PTM - Page Table Manipulation From Usermode
Download
PDF Version (Best Version) can be downloaded here: PDF Download.
You can download the source from the open source repo here: PTM Repo.
Abstract
PTM is a Windows 10 C++ library that allows a programmer to manipulate all memory, physical, and virtual from user-mode. The project inherits an interface from VDM allowing the use of a physical memory read-write primitive to fuel this project. VDM is used solely to configure the page tables in such a way that PTM can manage them from user-mode. Once the page tables are configured for PTM VDM is no longer required. However, VDM can inherit an instance of PTM as a means to read and write physical memory. Both VDM and PTM work extremely well together and independently from each other.
Introduction
Page table manipulation is an extremely powerful primitive. One that allows groundbreaking projects to be created such as patching the kernel only in specific process-contexts, or mapping of a source process address space into a target process address space. PTM is a user-mode library that allows a programmer to manipulate page tables from user-mode on 64-bit Windows 10 systems. PTM does this by using VDM; a project designed to abuse vulnerable drivers exposing a physical memory read-write primitive (RWP) to elevate to arbitrary kernel execution. VDM is used to configure the page tables in such a way that they can be managed from user-mode without the need for VDM’s vulnerable driver being loaded into the kernel after initialization. PTM can then be used to get and set all levels of page table entries, translation linear virtual addresses from user-mode, map physical memory into virtual memory, and even create new page tables. PTM can also be used as a means to directly read and write physical memory, thus it can be used with VDM to leverage arbitrary kernel execution without the need of VDM’s vulnerable driver being loaded into the kernel.
Basics of Virtual Memory and Paging
Paging is the concept of breaking memory into fixed-sized chunks called pages. Pages can be moved in and out of physical memory allowing for memory that is not accessed frequently to be moved to disk. In order for this to work, the CPU cannot directly interface with physical memory instead the CPU interfaces with virtual memory. Virtual addresses are translated to physical addresses using a set of tables called page tables. On a 64-bit system with the CPU in long mode, there are four layers of page tables: PML4(s), PDPT(s), PD(s), and lastly PT(s). All page tables are the same size (1000h bytes) unless configured otherwise. Each page table entry is eight bytes in size. This means that each table contains 512 entries (8 * 512 = 1000h). The last twelve bits of every virtual address is called the page offset and is an offset into a physical page. The page offset of a virtual address can be bigger than 12 bits depending on the paging structure configuration for a given virtual address. The length of the page offset field can be either 12 bits (physical page is 4kB), 21 bits (2MB physical page), or 30 bits (1GB page).

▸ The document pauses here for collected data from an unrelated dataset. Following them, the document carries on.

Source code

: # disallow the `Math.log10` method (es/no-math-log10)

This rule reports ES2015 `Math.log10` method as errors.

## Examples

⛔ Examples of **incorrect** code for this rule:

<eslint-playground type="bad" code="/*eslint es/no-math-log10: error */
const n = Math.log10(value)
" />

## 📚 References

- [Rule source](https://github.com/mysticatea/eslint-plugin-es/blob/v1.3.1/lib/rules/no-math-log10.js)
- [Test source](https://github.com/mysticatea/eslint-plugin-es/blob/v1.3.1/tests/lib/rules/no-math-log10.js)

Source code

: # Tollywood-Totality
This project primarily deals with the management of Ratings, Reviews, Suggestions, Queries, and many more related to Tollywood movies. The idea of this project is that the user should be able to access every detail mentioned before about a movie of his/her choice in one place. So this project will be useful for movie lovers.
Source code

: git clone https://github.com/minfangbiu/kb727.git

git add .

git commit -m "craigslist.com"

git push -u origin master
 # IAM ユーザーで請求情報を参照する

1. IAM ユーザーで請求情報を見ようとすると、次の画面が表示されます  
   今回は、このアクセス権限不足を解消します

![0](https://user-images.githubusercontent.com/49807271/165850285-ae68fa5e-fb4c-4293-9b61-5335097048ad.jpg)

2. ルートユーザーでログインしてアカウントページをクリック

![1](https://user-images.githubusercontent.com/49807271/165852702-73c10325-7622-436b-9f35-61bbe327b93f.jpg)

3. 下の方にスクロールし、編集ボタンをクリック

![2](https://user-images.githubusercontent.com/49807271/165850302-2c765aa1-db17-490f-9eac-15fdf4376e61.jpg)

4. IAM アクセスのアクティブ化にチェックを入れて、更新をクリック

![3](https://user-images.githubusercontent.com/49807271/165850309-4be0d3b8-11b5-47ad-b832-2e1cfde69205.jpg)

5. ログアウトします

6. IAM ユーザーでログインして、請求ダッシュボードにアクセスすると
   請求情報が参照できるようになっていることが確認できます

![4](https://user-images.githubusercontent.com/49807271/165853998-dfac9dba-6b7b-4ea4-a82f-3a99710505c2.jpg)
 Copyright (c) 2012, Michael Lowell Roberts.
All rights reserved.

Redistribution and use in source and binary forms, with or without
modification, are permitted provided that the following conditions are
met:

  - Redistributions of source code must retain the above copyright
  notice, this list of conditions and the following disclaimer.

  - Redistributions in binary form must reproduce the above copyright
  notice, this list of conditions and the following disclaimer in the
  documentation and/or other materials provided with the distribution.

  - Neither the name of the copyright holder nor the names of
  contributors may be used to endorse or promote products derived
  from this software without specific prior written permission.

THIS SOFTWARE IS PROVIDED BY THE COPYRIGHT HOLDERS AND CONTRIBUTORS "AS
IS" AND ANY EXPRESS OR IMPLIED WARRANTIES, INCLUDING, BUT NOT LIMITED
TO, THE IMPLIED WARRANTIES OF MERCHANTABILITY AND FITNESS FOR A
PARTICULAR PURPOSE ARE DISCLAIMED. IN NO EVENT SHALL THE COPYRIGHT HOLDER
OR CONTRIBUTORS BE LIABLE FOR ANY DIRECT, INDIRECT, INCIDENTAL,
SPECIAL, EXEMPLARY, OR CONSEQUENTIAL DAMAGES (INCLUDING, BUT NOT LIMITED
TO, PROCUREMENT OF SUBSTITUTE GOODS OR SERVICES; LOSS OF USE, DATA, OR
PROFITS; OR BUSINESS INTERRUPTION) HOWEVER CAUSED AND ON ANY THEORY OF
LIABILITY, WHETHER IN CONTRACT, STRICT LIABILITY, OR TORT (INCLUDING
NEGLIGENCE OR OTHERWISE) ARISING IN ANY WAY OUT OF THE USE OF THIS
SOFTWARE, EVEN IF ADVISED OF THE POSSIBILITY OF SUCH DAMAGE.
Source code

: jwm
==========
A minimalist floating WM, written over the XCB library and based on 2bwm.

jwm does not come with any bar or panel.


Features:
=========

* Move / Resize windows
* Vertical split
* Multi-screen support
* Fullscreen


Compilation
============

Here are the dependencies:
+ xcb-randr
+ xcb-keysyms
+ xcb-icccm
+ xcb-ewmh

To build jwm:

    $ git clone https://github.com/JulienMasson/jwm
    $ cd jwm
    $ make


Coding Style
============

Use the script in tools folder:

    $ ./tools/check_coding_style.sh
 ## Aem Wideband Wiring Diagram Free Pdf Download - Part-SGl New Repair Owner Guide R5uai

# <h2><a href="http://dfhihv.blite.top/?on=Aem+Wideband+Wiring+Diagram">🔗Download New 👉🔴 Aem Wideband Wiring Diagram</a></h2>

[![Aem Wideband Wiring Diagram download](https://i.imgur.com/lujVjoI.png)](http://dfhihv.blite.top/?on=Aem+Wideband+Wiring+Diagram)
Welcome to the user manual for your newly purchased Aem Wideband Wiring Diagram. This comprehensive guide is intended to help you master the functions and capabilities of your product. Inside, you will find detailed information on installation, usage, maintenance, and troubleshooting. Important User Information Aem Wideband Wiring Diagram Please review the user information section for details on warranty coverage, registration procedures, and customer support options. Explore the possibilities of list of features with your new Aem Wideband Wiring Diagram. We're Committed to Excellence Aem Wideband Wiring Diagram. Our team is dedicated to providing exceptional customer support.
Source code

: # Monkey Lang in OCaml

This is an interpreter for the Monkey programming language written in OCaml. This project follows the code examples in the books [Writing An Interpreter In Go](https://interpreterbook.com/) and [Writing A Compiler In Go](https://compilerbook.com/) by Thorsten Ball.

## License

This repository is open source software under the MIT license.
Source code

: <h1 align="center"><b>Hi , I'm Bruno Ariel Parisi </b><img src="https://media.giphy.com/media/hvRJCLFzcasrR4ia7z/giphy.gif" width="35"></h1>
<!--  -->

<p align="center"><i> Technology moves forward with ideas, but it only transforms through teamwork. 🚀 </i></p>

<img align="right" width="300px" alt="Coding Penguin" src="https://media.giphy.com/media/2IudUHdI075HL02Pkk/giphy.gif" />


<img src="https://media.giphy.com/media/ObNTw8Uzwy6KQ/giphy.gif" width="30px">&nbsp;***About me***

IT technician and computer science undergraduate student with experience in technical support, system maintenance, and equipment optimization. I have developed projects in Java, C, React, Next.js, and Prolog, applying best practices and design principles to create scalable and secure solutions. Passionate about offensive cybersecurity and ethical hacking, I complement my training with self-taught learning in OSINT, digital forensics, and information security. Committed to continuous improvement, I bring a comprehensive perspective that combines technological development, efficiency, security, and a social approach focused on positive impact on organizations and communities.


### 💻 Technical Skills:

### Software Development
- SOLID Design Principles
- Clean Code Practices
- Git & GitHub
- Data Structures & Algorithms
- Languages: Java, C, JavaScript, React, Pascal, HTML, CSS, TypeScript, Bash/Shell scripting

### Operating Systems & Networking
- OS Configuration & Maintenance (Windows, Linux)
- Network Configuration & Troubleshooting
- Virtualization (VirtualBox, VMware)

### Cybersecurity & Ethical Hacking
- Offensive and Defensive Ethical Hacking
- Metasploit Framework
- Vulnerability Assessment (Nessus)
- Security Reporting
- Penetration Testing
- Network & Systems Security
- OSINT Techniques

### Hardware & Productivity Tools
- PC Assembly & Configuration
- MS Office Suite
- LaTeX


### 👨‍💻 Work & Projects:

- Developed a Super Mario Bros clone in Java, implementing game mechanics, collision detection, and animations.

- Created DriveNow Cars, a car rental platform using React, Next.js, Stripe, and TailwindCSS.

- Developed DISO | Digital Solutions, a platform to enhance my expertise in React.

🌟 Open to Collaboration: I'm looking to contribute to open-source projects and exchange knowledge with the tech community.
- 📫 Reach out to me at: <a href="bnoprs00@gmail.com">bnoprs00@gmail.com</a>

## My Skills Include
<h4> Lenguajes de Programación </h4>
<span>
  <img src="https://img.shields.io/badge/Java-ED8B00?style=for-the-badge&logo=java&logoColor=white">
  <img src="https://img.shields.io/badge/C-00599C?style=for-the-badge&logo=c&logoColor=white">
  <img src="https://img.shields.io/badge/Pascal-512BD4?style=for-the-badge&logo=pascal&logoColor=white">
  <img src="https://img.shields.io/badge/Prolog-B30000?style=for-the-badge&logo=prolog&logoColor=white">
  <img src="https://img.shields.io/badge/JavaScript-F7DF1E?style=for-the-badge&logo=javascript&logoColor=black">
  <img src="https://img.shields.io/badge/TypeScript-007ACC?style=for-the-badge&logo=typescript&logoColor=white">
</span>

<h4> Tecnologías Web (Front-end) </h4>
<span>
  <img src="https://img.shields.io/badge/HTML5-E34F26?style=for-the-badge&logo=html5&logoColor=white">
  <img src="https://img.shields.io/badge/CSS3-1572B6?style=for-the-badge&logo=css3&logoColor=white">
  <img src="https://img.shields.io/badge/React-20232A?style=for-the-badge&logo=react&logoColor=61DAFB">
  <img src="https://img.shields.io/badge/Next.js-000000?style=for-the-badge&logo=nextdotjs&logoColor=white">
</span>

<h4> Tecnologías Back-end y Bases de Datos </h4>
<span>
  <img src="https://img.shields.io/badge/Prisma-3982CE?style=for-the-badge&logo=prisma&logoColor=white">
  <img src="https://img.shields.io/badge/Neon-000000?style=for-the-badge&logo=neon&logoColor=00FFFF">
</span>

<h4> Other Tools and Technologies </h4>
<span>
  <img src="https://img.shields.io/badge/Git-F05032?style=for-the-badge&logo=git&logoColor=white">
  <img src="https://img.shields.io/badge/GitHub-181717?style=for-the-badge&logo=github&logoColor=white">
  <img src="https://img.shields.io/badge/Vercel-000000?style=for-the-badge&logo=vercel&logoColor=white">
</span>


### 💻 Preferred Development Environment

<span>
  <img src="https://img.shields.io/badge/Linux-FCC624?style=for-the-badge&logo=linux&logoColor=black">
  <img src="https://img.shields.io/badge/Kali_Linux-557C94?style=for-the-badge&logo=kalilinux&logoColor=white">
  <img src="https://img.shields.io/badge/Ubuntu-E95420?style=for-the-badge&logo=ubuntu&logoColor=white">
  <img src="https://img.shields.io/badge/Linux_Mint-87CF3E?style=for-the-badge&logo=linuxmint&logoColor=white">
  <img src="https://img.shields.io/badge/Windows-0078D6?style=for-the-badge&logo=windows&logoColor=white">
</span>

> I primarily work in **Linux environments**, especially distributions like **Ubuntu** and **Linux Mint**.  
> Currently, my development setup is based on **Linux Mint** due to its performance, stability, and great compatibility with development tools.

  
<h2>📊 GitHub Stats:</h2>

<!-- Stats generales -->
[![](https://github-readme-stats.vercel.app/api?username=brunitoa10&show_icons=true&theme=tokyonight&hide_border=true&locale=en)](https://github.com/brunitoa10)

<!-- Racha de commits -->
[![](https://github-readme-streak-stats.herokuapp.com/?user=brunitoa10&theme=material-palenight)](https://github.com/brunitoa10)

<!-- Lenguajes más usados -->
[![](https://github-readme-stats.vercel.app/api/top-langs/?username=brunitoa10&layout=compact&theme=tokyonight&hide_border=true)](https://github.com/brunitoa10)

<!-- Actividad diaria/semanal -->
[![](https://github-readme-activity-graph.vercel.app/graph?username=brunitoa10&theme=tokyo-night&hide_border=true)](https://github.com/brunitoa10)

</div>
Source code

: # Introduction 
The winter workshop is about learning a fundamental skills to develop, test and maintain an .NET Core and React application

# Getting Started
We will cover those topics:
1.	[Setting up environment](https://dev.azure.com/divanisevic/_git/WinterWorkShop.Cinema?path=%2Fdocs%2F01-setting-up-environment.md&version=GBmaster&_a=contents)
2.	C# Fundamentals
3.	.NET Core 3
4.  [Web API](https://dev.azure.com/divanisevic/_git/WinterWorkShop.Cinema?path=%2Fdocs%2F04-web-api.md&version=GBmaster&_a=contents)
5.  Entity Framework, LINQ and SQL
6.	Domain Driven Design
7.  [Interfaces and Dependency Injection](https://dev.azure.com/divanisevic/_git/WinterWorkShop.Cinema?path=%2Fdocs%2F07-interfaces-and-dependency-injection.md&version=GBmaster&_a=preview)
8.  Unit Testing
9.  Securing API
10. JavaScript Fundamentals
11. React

In order to translate linear virtual addresses to linear physical addresses, the page tables must be traversed. As depicted in figure one, each virtual address space has its own PML4, the physical address of this table is stored in CR3.
Interfacing With Page Tables on Windows
On Windows, the thread scheduler utilizes KPROCESS.DirectoryTableBase when scheduling threads. The KPROCESS structure is a substructure of the EPROCESS structure and contains DirectoryTableBase at offset 28h. A programmer using VDM can obtain the linear physical address of the PML4 of a process easily by DKOM’ing a desired process KPROCESS structure.
kd> dt !_KPROCESS ffffc38759d9e080
nt!_KPROCESS
+0x000 Header : _DISPATCHER_HEADER
+0x018 ProfileListHead : _LIST_ENTRY
+0x028 DirectoryTableBase : 0x00000001`15684000
+0x030 ThreadListHead : _LIST_ENTRY
+0x040 ProcessLock : 0
+0x044 ProcessTimerDelay : 0
+0x048 DeepFreezeStartTime : 0
Once the physical address of the desired processes PML4 has been obtained the trick is interfacing with the paging structures. Although VDM allows reading and writing of physical memory, be aware that MmMapIoSpace cannot be used to map the paging structures into virtual memory. Drivers that use MmCopyMemory and ZwMapViewOfSection to interface with physical memory can however be used to directly manipulate the page tables. To properly support VDM which PTM inherits as a codebase, the project does not rely on the physical read and write primitive exposed from the driver. Instead PTM allocates its own set of page tables and inserts a PML4E into the current processes PML4 pointing at such tables. This allows a programmer to map physical memory at will into the current virtual memory address space, all from user-mode. In other words, once the tables are allocated and configured, there is no need for VDM anymore since the paging tables can be controlled entirely from user-mode.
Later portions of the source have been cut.